TASK REQUIREMENTS =
How many of the lines in the data contain "title"? Give only the number.
= = =
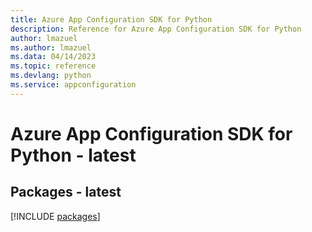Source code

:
 ```yaml
---
title: Azure App Configuration SDK for Python
description: Reference for Azure App Configuration SDK for Python
author: lmazuel
ms.author: lmazuel
ms.data: 04/14/2023
ms.topic: reference
ms.devlang: python
ms.service: appconfiguration
---
```

# Azure App Configuration SDK for Python - latest
## Packages - latest
[!INCLUDE [packages](app-configuration-index.md)]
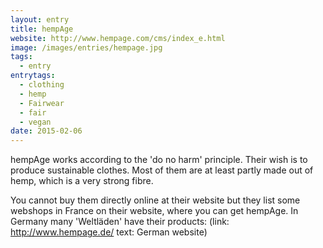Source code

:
 ```yaml
---
layout: entry
title: hempAge
website: http://www.hempage.com/cms/index_e.html
image: /images/entries/hempage.jpg
tags:
  - entry
entrytags:
  - clothing
  - hemp
  - Fairwear
  - fair
  - vegan
date: 2015-02-06
---
```


hempAge works according to the 'do no harm' principle. Their wish is to produce sustainable clothes. Most of them are at least partly made out of hemp, which is a very strong fibre. 

You cannot buy them directly online at their website but they list some webshops in France on their website, where you can get hempAge. In Germany many 'Weltläden' have their products: (link: http://www.hempage.de/ text: German website)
= = =
RESPONSE FOR THIS EXERCISE =
2